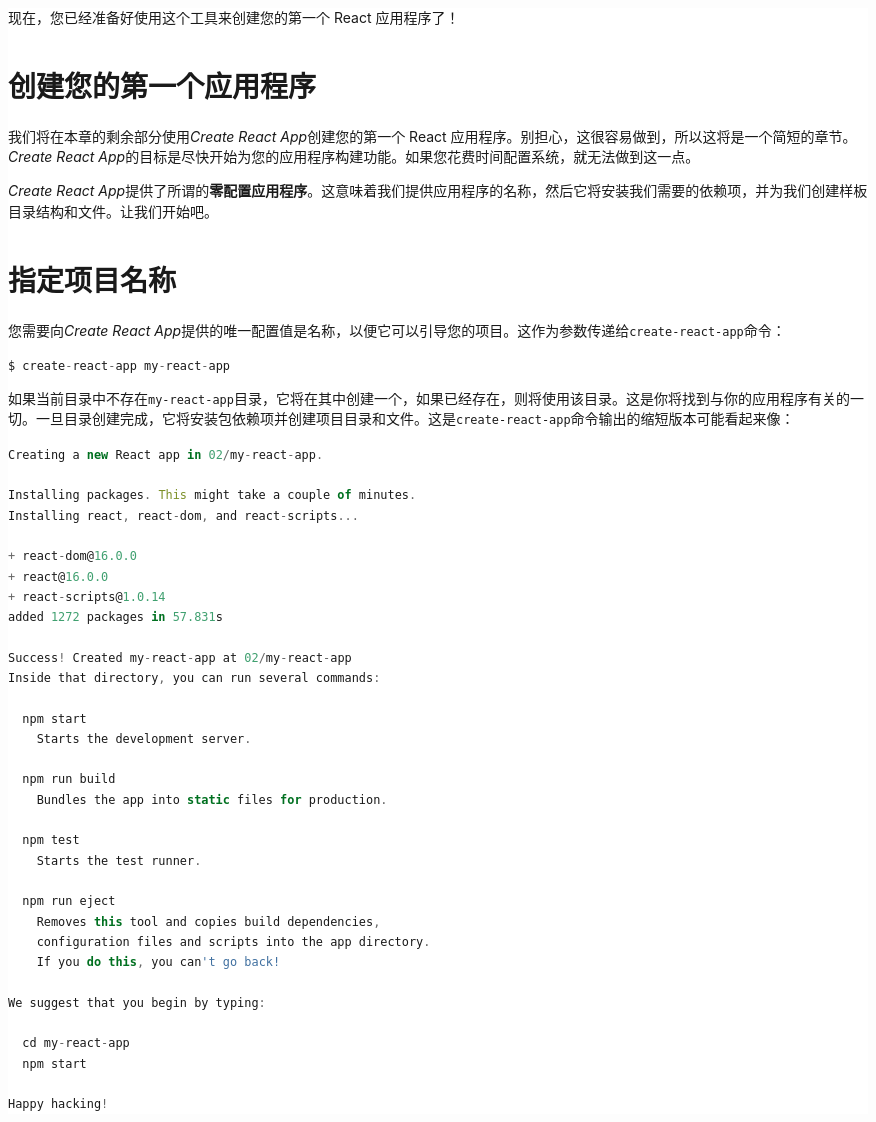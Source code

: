 现在，您已经准备好使用这个工具来创建您的第一个 React 应用程序了！

# 创建您的第一个应用程序

我们将在本章的剩余部分使用*Create React App*创建您的第一个 React 应用程序。别担心，这很容易做到，所以这将是一个简短的章节。*Create React App*的目标是尽快开始为您的应用程序构建功能。如果您花费时间配置系统，就无法做到这一点。

*Create React App*提供了所谓的**零配置应用程序**。这意味着我们提供应用程序的名称，然后它将安装我们需要的依赖项，并为我们创建样板目录结构和文件。让我们开始吧。

# 指定项目名称

您需要向*Create React App*提供的唯一配置值是名称，以便它可以引导您的项目。这作为参数传递给`create-react-app`命令：

```jsx
$ create-react-app my-react-app
```

如果当前目录中不存在`my-react-app`目录，它将在其中创建一个，如果已经存在，则将使用该目录。这是你将找到与你的应用程序有关的一切。一旦目录创建完成，它将安装包依赖项并创建项目目录和文件。这是`create-react-app`命令输出的缩短版本可能看起来像：

```jsx
Creating a new React app in 02/my-react-app.

Installing packages. This might take a couple of minutes.
Installing react, react-dom, and react-scripts...

+ react-dom@16.0.0
+ react@16.0.0
+ react-scripts@1.0.14
added 1272 packages in 57.831s

Success! Created my-react-app at 02/my-react-app
Inside that directory, you can run several commands:

  npm start
    Starts the development server.

  npm run build
    Bundles the app into static files for production.

  npm test
    Starts the test runner.

  npm run eject
    Removes this tool and copies build dependencies,
    configuration files and scripts into the app directory.
    If you do this, you can't go back!

We suggest that you begin by typing:

  cd my-react-app
  npm start

Happy hacking!
```
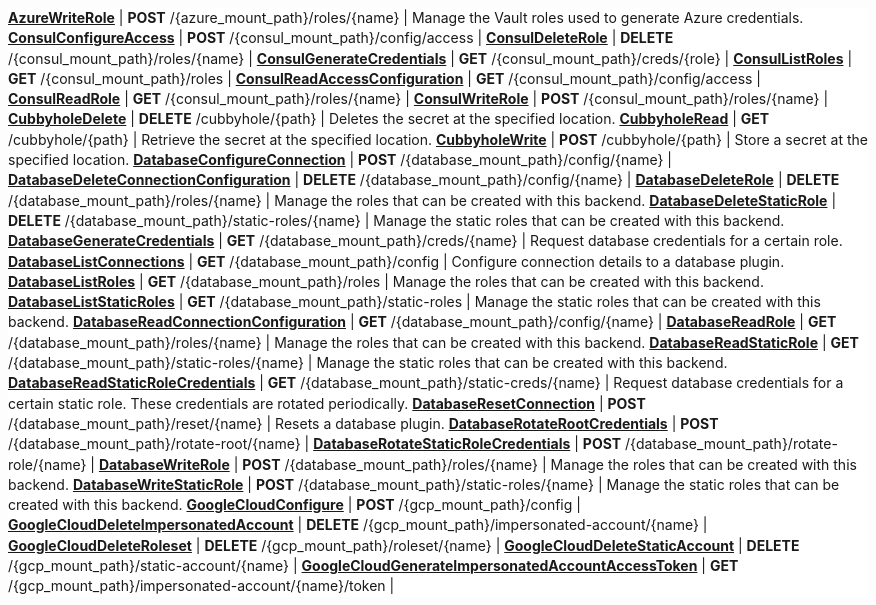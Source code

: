 [**AzureWriteRole**](SecretsApi.md#azurewriterole) | **POST** /{azure_mount_path}/roles/{name} | Manage the Vault roles used to generate Azure credentials.
[**ConsulConfigureAccess**](SecretsApi.md#consulconfigureaccess) | **POST** /{consul_mount_path}/config/access | 
[**ConsulDeleteRole**](SecretsApi.md#consuldeleterole) | **DELETE** /{consul_mount_path}/roles/{name} | 
[**ConsulGenerateCredentials**](SecretsApi.md#consulgeneratecredentials) | **GET** /{consul_mount_path}/creds/{role} | 
[**ConsulListRoles**](SecretsApi.md#consullistroles) | **GET** /{consul_mount_path}/roles | 
[**ConsulReadAccessConfiguration**](SecretsApi.md#consulreadaccessconfiguration) | **GET** /{consul_mount_path}/config/access | 
[**ConsulReadRole**](SecretsApi.md#consulreadrole) | **GET** /{consul_mount_path}/roles/{name} | 
[**ConsulWriteRole**](SecretsApi.md#consulwriterole) | **POST** /{consul_mount_path}/roles/{name} | 
[**CubbyholeDelete**](SecretsApi.md#cubbyholedelete) | **DELETE** /cubbyhole/{path} | Deletes the secret at the specified location.
[**CubbyholeRead**](SecretsApi.md#cubbyholeread) | **GET** /cubbyhole/{path} | Retrieve the secret at the specified location.
[**CubbyholeWrite**](SecretsApi.md#cubbyholewrite) | **POST** /cubbyhole/{path} | Store a secret at the specified location.
[**DatabaseConfigureConnection**](SecretsApi.md#databaseconfigureconnection) | **POST** /{database_mount_path}/config/{name} | 
[**DatabaseDeleteConnectionConfiguration**](SecretsApi.md#databasedeleteconnectionconfiguration) | **DELETE** /{database_mount_path}/config/{name} | 
[**DatabaseDeleteRole**](SecretsApi.md#databasedeleterole) | **DELETE** /{database_mount_path}/roles/{name} | Manage the roles that can be created with this backend.
[**DatabaseDeleteStaticRole**](SecretsApi.md#databasedeletestaticrole) | **DELETE** /{database_mount_path}/static-roles/{name} | Manage the static roles that can be created with this backend.
[**DatabaseGenerateCredentials**](SecretsApi.md#databasegeneratecredentials) | **GET** /{database_mount_path}/creds/{name} | Request database credentials for a certain role.
[**DatabaseListConnections**](SecretsApi.md#databaselistconnections) | **GET** /{database_mount_path}/config | Configure connection details to a database plugin.
[**DatabaseListRoles**](SecretsApi.md#databaselistroles) | **GET** /{database_mount_path}/roles | Manage the roles that can be created with this backend.
[**DatabaseListStaticRoles**](SecretsApi.md#databaseliststaticroles) | **GET** /{database_mount_path}/static-roles | Manage the static roles that can be created with this backend.
[**DatabaseReadConnectionConfiguration**](SecretsApi.md#databasereadconnectionconfiguration) | **GET** /{database_mount_path}/config/{name} | 
[**DatabaseReadRole**](SecretsApi.md#databasereadrole) | **GET** /{database_mount_path}/roles/{name} | Manage the roles that can be created with this backend.
[**DatabaseReadStaticRole**](SecretsApi.md#databasereadstaticrole) | **GET** /{database_mount_path}/static-roles/{name} | Manage the static roles that can be created with this backend.
[**DatabaseReadStaticRoleCredentials**](SecretsApi.md#databasereadstaticrolecredentials) | **GET** /{database_mount_path}/static-creds/{name} | Request database credentials for a certain static role. These credentials are rotated periodically.
[**DatabaseResetConnection**](SecretsApi.md#databaseresetconnection) | **POST** /{database_mount_path}/reset/{name} | Resets a database plugin.
[**DatabaseRotateRootCredentials**](SecretsApi.md#databaserotaterootcredentials) | **POST** /{database_mount_path}/rotate-root/{name} | 
[**DatabaseRotateStaticRoleCredentials**](SecretsApi.md#databaserotatestaticrolecredentials) | **POST** /{database_mount_path}/rotate-role/{name} | 
[**DatabaseWriteRole**](SecretsApi.md#databasewriterole) | **POST** /{database_mount_path}/roles/{name} | Manage the roles that can be created with this backend.
[**DatabaseWriteStaticRole**](SecretsApi.md#databasewritestaticrole) | **POST** /{database_mount_path}/static-roles/{name} | Manage the static roles that can be created with this backend.
[**GoogleCloudConfigure**](SecretsApi.md#googlecloudconfigure) | **POST** /{gcp_mount_path}/config | 
[**GoogleCloudDeleteImpersonatedAccount**](SecretsApi.md#googleclouddeleteimpersonatedaccount) | **DELETE** /{gcp_mount_path}/impersonated-account/{name} | 
[**GoogleCloudDeleteRoleset**](SecretsApi.md#googleclouddeleteroleset) | **DELETE** /{gcp_mount_path}/roleset/{name} | 
[**GoogleCloudDeleteStaticAccount**](SecretsApi.md#googleclouddeletestaticaccount) | **DELETE** /{gcp_mount_path}/static-account/{name} | 
[**GoogleCloudGenerateImpersonatedAccountAccessToken**](SecretsApi.md#googlecloudgenerateimpersonatedaccountaccesstoken) | **GET** /{gcp_mount_path}/impersonated-account/{name}/token | 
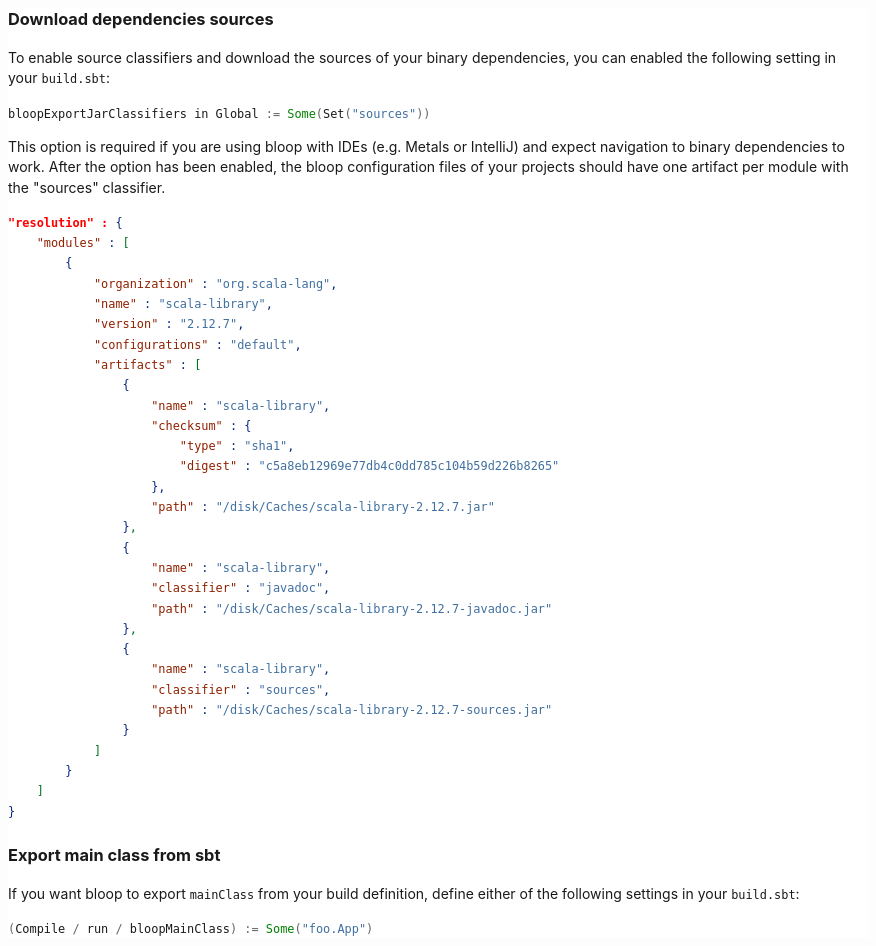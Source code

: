 ### Download dependencies sources

To enable source classifiers and download the sources of your binary dependencies, you can enabled
the following setting in your `build.sbt`:

```scala
bloopExportJarClassifiers in Global := Some(Set("sources"))
```

This option is required if you are using bloop with IDEs (e.g. Metals or IntelliJ) and expect
navigation to binary dependencies to work. After the option has been enabled, the bloop
configuration files of your projects should have one artifact per module with the "sources"
classifier.

```json
"resolution" : {
    "modules" : [
        {
            "organization" : "org.scala-lang",
            "name" : "scala-library",
            "version" : "2.12.7",
            "configurations" : "default",
            "artifacts" : [
                {
                    "name" : "scala-library",
                    "checksum" : {
                        "type" : "sha1",
                        "digest" : "c5a8eb12969e77db4c0dd785c104b59d226b8265"
                    },
                    "path" : "/disk/Caches/scala-library-2.12.7.jar"
                },
                {
                    "name" : "scala-library",
                    "classifier" : "javadoc",
                    "path" : "/disk/Caches/scala-library-2.12.7-javadoc.jar"
                },
                {
                    "name" : "scala-library",
                    "classifier" : "sources",
                    "path" : "/disk/Caches/scala-library-2.12.7-sources.jar"
                }
            ]
        }
    ]
}
```

### Export main class from sbt

If you want bloop to export `mainClass` from your build definition, define either of the following
settings in your `build.sbt`:

```scala
(Compile / run / bloopMainClass) := Some("foo.App")
```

## [WHAT IS EXPECTED]
Wherever a line in the data above contains the word "your", copy that line.

## [THE COMPLETED TASK]
To enable source classifiers and download the sources of your binary dependencies, you can enabled
the following setting in your `build.sbt`:
configuration files of your projects should have one artifact per module with the "sources"
If you want bloop to export `mainClass` from your build definition, define either of the following
settings in your `build.sbt`:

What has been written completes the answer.